FraternityFund Ltd. v. Beacon Hill Asset Management, LLC, 376 F.Supp.2d 385 (S.D.N.Y. 2005); Bullmore et al. v. Ernst & Young et al. 861 N.Y.S.2d 578. Successfully defended Ernst & Young Cayman Islands in hedge fund securities litigation claims by fund investors in federal action, where claims were dismissed. Successfully defended parallel action in New York State Court, where claims asserted by Cayman liquidators were dismissed on summary judgment, and recovered substantial reimbursement of legal fees and costs from the liquidator through an indemnification claim.
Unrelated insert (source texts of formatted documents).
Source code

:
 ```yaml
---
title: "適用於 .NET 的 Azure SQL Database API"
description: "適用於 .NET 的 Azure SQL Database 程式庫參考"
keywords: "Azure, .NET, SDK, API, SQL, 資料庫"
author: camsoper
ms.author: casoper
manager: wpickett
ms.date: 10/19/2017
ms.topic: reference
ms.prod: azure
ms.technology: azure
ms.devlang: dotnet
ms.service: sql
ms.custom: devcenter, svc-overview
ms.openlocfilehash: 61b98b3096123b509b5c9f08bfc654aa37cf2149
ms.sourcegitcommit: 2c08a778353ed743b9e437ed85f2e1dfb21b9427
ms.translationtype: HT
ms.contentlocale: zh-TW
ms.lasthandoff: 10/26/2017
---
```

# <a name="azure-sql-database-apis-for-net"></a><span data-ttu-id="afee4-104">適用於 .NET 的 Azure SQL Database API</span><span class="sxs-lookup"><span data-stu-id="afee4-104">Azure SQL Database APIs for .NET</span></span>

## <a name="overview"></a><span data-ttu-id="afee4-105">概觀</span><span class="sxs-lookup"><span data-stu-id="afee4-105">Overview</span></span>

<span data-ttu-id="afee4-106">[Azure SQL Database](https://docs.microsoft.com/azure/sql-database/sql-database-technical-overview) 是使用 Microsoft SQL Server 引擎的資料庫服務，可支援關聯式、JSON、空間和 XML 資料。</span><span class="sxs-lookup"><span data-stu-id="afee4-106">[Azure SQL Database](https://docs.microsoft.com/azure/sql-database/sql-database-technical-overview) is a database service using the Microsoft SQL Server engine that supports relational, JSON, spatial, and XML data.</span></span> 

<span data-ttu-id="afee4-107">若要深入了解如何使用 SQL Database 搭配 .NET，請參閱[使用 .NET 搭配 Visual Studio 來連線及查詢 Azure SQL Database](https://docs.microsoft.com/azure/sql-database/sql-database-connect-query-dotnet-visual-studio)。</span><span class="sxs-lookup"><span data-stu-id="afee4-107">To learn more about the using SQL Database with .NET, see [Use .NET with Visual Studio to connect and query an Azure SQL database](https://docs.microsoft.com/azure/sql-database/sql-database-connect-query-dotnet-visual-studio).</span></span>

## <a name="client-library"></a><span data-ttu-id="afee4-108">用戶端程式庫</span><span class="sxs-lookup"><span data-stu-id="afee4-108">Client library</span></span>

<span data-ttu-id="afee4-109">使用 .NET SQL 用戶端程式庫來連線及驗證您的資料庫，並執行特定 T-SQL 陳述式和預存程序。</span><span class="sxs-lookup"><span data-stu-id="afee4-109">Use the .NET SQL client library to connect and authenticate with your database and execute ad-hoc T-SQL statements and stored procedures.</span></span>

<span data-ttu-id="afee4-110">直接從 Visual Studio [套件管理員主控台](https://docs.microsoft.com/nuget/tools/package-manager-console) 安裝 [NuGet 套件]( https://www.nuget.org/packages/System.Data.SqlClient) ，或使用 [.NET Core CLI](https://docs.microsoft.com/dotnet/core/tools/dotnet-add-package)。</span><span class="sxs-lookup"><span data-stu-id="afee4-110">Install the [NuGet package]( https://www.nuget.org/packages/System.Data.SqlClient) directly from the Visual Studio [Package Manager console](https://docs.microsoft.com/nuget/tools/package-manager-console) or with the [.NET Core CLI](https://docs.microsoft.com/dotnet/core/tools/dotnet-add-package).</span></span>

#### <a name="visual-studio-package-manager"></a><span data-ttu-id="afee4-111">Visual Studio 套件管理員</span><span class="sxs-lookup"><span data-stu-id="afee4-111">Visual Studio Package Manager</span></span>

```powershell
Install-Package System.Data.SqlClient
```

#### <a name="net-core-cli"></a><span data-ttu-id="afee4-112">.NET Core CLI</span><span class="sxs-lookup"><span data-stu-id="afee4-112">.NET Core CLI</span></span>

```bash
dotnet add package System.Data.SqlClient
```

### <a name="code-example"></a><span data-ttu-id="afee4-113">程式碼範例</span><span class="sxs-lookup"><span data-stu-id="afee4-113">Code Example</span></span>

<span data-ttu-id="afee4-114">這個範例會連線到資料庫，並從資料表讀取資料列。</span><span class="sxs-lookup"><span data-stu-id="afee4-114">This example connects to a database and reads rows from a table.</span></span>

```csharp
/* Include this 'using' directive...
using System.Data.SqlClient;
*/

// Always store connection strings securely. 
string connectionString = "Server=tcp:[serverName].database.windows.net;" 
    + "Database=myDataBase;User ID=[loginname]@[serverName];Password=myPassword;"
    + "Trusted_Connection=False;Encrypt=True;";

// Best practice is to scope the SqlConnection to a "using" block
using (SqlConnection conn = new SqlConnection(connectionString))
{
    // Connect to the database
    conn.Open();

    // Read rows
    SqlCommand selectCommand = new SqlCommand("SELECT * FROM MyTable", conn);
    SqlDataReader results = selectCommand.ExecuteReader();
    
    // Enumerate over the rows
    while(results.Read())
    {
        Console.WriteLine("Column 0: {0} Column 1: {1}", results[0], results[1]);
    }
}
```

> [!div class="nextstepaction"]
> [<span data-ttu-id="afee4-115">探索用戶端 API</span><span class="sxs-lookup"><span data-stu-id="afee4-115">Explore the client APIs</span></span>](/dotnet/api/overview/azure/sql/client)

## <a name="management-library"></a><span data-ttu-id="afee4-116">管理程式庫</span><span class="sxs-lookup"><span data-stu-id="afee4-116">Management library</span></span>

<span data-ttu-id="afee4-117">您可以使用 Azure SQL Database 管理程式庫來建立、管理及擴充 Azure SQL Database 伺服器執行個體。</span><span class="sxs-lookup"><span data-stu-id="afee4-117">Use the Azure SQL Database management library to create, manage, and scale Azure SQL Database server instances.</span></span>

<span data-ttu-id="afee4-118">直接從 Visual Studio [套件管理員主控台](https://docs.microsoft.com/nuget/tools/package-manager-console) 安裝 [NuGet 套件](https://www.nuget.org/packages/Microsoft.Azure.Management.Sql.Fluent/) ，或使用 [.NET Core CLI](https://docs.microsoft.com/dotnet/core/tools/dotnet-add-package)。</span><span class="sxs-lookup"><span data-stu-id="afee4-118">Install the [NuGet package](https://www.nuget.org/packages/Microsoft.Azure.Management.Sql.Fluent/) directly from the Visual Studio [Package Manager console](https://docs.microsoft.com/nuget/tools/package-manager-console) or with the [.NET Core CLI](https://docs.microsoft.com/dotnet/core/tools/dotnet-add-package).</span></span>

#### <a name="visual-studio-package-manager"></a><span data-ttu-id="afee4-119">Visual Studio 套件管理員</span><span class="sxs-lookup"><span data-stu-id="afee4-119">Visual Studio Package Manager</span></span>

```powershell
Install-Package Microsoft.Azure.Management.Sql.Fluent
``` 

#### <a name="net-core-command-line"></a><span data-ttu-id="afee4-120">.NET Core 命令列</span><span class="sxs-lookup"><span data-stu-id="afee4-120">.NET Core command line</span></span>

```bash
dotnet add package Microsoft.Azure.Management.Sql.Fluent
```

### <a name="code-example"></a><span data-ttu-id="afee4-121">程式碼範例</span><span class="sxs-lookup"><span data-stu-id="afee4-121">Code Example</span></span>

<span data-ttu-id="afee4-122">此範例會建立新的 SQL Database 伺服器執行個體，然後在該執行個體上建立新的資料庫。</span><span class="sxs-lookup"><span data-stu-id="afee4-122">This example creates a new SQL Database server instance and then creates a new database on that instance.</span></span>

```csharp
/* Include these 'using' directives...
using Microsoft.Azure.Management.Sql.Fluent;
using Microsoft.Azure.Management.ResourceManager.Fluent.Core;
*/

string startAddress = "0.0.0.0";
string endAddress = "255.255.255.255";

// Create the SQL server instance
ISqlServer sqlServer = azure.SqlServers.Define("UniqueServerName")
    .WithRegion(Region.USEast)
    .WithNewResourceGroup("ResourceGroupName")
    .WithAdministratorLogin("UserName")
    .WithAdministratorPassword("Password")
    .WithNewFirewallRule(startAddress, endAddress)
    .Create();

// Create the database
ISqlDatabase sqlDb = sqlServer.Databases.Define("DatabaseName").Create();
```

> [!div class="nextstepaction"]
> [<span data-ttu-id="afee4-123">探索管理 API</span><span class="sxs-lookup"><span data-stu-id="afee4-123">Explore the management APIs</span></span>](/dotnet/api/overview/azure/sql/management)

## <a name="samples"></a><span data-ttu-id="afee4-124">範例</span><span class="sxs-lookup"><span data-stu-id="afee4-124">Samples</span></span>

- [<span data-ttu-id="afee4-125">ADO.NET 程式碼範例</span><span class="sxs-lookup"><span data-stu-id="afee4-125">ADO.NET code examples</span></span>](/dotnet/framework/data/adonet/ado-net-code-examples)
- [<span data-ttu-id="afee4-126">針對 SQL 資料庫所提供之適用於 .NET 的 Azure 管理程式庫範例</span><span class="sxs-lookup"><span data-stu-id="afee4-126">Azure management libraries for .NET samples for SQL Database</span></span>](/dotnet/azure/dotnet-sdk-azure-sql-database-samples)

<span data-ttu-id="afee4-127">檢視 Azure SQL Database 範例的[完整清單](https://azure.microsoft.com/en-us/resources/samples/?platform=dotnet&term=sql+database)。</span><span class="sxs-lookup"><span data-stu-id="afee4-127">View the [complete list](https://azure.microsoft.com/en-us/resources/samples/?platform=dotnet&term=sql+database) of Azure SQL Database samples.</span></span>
Cromer Finance, Ltd. v. Berger, 137 F.Supp. 2d 452 (S.D.N.Y. 2001). Lead counsel for Ernst & Young International. Successfully obtained dismissal of all claims by hedge fund purchasers against EYI.
Semi-Tech Litigation LLC v. Ting, et al., No. 604664/02 (N.Y.S. Sup. Ct.). Lead counsel to Ernst & Young International in action by note holders claiming US$800 million loss.
Amorim v. Allen et al., Sup. Ct. Nassau County, aff’d 2d Dept.; and Patrick v. Allen et al., (E.D.N.Y.). Lead counsel to defendant Board members against shareholder claims of breach of duty and waste. New York State action dismissed, and dismissal affirmed; federal case resolved on terms very favorable to the Board.
Sniado v. Bank of Austria et al., 174 F. Supp. 2d 159 (S.D.N.Y. 2001); 02-77012; 378 F.3d 210 (2nd Cir. 2004). Successful defense of Banca Intesa on claim of antitrust violation for alleged fixing of exchange rates in Italy. Certiorari granted, and dismissal affirmed by U.S. Supreme Court pursuant to ruling in F. Hoffmann-La Roche Ltd. v. Empagran S.A., 542 U.S. 155 (2004).
KPMG Italy. Successfully defended the Italian member firm of KPMG in connection with the efforts of U.S. plaintiffs to obtain documents and testimony from the Italian firm in a malpractice action against KPMG LLP. We were successful in defeating claims of U.S. jurisdiction over the Italian firm, and limited discovery to that which Italy recognizes under its law – which was very limited. Bontex, Inc. v. KPMG LLP, Case No. CL 04000017-0 (Buena Vista, Va.)
NYSE Euronext. On behalf of client, submitted amicus curiae brief in Morrison v. National Australia Bank Ltd., urging adoption of the bright-line transactional test which the Supreme Court enunciated in its June 2010 opinion 130 S.Ct. 2869.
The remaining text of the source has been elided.